[Records from a collection]
--------------------
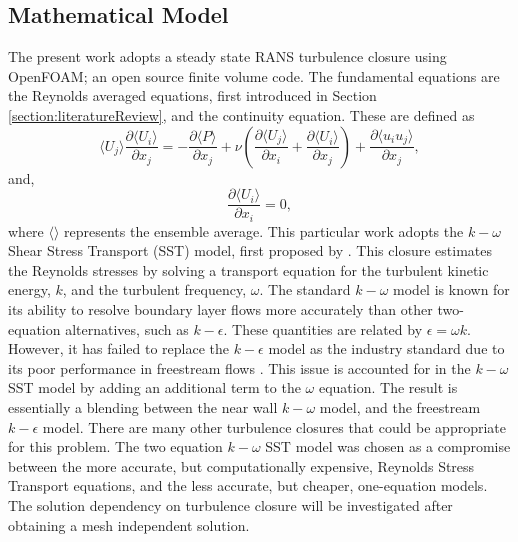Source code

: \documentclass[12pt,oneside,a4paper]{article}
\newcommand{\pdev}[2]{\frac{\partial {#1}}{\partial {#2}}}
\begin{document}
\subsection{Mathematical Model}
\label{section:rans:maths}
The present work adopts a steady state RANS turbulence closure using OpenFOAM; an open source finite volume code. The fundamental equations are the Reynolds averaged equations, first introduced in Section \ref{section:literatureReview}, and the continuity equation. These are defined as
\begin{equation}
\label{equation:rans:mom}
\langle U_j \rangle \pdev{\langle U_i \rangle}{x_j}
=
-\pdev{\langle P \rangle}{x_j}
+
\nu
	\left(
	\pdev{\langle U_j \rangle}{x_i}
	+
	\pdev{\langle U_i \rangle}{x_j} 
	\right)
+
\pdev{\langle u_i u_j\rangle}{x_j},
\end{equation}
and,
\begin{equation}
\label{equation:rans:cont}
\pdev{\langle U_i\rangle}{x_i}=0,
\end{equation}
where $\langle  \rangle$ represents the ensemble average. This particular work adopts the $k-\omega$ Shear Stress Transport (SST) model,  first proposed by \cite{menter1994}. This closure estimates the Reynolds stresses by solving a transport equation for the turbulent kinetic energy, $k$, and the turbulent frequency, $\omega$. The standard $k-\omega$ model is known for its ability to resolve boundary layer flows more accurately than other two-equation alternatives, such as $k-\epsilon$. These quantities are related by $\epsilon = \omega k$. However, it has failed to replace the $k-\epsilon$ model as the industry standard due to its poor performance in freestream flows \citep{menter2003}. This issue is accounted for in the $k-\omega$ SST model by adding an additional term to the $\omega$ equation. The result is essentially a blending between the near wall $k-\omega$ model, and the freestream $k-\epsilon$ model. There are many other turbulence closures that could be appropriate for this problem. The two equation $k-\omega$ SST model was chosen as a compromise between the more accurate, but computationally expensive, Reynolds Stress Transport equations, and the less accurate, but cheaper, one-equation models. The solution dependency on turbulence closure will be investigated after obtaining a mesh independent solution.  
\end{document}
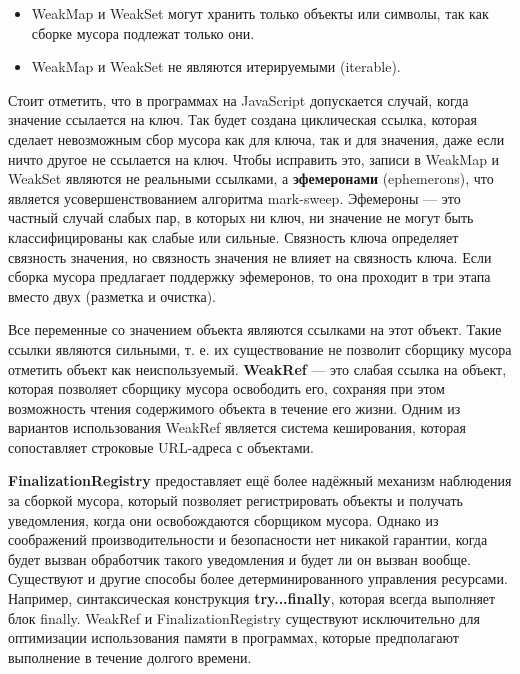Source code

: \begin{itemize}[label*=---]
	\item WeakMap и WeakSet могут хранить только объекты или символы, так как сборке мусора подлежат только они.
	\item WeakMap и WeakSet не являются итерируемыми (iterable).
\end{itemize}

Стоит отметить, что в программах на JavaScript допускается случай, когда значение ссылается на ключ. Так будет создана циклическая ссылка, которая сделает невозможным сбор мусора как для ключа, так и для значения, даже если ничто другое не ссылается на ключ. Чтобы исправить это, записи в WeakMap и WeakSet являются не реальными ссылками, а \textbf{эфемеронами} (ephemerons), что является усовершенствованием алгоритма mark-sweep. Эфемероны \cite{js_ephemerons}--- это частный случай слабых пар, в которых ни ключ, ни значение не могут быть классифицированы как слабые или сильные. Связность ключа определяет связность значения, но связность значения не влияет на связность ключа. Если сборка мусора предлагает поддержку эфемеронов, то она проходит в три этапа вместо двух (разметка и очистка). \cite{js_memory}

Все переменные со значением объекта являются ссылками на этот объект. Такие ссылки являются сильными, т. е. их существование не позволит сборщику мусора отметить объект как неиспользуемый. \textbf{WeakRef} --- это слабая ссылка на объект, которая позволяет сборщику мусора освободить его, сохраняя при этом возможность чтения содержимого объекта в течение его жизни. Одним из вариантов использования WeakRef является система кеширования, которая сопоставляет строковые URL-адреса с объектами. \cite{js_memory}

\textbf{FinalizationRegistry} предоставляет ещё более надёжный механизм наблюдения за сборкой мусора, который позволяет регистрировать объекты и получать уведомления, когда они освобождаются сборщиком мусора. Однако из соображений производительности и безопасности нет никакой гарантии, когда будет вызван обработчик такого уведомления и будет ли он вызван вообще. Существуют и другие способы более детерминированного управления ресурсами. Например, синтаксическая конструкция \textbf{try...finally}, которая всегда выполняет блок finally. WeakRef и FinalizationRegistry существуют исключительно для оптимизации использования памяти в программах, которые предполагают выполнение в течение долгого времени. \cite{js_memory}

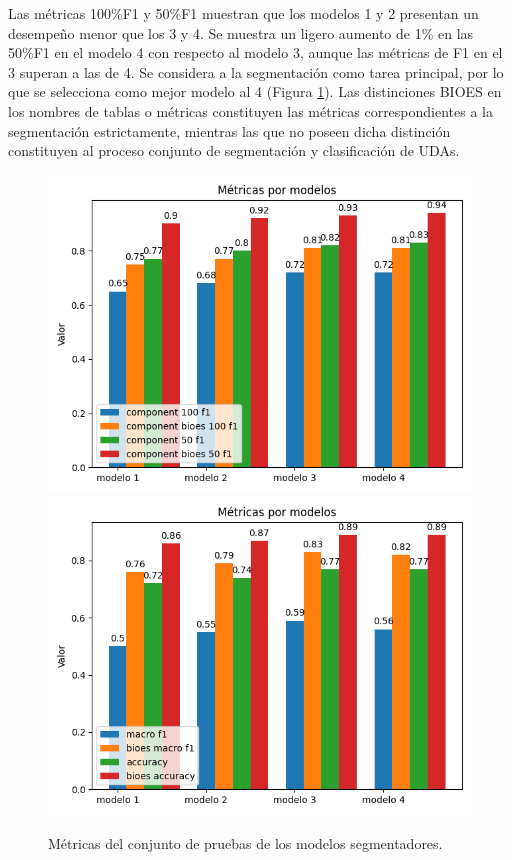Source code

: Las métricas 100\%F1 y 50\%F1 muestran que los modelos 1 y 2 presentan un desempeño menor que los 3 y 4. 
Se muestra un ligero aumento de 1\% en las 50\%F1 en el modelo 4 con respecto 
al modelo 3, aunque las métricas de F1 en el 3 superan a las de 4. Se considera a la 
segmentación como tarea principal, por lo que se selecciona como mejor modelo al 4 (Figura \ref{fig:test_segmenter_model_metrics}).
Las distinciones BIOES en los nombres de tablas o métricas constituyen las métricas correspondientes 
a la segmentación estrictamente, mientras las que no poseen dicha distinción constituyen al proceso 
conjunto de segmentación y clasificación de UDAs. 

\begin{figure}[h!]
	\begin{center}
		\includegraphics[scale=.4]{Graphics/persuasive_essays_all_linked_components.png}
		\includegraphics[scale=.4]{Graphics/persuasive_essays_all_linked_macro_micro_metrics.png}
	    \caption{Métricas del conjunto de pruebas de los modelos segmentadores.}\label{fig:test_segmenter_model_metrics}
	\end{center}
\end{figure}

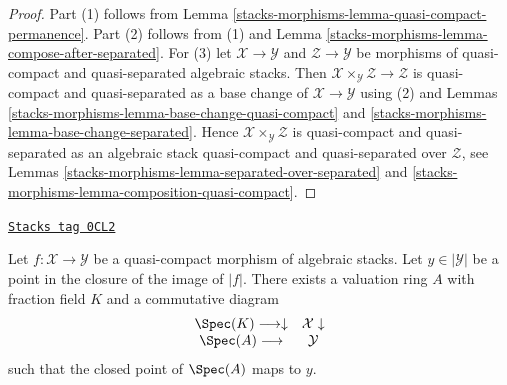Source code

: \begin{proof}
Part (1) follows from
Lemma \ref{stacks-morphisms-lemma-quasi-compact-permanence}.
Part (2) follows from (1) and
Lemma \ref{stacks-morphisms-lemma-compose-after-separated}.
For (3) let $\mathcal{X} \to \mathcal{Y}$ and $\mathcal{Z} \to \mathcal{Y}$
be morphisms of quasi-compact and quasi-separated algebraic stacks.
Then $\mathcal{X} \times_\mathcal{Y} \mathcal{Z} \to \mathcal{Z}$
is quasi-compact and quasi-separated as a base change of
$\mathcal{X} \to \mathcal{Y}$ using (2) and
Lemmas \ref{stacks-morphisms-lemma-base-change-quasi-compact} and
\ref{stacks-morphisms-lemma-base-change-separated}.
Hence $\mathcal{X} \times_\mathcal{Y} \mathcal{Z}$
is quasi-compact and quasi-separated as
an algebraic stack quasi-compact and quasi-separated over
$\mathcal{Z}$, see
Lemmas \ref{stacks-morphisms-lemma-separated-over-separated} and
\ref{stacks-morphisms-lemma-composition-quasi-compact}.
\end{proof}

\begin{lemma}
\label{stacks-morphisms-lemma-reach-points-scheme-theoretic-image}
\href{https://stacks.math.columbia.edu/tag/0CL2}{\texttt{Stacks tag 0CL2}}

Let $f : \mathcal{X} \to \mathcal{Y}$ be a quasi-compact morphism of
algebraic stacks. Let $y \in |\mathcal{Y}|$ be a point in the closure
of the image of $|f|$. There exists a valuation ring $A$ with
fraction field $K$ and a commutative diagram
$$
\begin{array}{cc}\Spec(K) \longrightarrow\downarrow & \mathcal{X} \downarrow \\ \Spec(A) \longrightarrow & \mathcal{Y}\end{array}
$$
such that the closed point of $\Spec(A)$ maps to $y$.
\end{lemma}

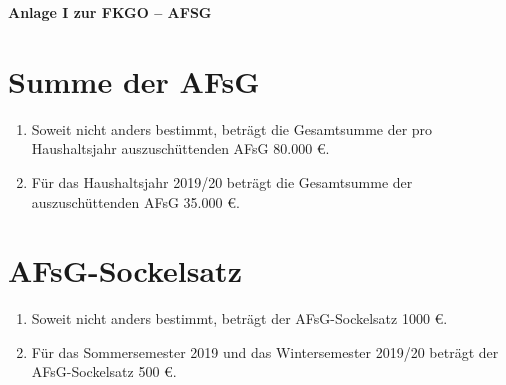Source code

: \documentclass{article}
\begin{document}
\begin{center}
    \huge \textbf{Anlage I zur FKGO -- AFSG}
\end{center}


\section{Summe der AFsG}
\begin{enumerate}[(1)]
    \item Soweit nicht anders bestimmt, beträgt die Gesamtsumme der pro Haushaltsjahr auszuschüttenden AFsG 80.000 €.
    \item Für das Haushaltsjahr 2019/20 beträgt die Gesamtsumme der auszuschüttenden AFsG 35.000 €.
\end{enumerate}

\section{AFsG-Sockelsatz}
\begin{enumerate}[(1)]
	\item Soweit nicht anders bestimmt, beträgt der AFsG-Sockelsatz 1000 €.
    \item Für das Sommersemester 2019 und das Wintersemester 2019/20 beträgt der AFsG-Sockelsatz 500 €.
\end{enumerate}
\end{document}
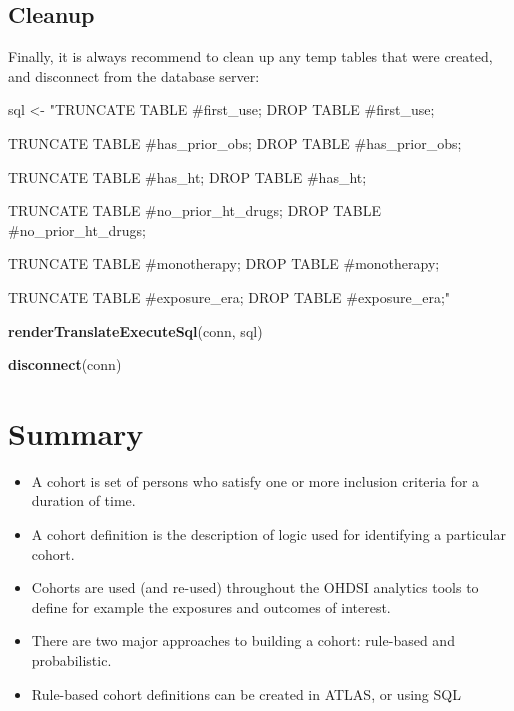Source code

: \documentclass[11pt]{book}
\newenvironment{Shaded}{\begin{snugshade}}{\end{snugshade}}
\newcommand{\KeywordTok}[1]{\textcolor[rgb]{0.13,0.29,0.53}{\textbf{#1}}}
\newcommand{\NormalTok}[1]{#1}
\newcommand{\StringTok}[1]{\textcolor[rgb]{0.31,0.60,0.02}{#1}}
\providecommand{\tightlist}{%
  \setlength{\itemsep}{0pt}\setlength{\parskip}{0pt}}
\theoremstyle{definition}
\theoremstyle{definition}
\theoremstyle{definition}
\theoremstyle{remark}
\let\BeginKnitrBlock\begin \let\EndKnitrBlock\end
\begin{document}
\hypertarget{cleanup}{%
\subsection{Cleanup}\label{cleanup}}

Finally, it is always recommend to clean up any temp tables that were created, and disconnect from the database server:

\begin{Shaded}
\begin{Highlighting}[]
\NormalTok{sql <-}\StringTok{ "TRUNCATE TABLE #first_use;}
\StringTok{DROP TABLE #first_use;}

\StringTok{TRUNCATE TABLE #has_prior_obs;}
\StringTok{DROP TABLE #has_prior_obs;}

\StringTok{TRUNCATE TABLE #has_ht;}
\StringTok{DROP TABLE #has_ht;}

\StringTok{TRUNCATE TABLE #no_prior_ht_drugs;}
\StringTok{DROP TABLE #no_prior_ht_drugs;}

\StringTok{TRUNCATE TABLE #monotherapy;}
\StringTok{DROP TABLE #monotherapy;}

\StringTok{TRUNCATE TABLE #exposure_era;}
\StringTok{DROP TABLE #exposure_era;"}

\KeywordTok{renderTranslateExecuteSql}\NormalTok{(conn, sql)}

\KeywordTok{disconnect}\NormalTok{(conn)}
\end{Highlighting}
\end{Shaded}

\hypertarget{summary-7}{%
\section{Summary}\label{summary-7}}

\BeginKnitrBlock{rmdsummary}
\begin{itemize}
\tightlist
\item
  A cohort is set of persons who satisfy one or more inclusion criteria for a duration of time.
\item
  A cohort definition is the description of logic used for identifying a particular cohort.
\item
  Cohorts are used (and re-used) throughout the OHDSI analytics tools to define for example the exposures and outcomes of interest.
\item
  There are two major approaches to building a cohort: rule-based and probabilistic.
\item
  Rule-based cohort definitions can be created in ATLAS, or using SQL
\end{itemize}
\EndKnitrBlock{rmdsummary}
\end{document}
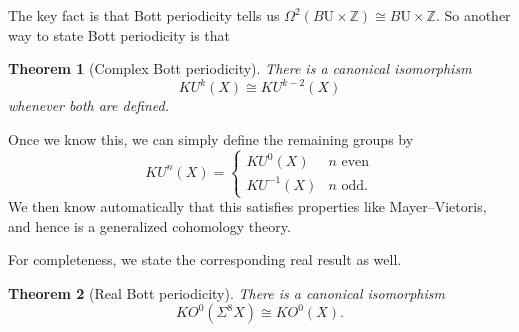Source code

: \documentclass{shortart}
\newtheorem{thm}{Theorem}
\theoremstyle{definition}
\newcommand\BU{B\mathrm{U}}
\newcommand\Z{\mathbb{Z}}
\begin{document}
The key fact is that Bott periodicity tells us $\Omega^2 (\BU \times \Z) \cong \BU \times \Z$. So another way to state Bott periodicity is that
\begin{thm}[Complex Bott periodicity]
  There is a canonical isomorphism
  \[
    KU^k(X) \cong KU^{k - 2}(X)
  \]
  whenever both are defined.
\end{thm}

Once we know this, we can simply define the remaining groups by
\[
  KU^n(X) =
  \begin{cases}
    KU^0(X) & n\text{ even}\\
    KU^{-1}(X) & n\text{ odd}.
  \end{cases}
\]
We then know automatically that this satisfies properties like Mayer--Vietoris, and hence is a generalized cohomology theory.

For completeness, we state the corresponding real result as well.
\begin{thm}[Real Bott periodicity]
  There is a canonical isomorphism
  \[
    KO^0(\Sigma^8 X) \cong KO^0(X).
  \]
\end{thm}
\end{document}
--------------------
Report how many lines above contain the string "Haushaltsjahr". Please write the number only.

EXERCISE ANSWER:
2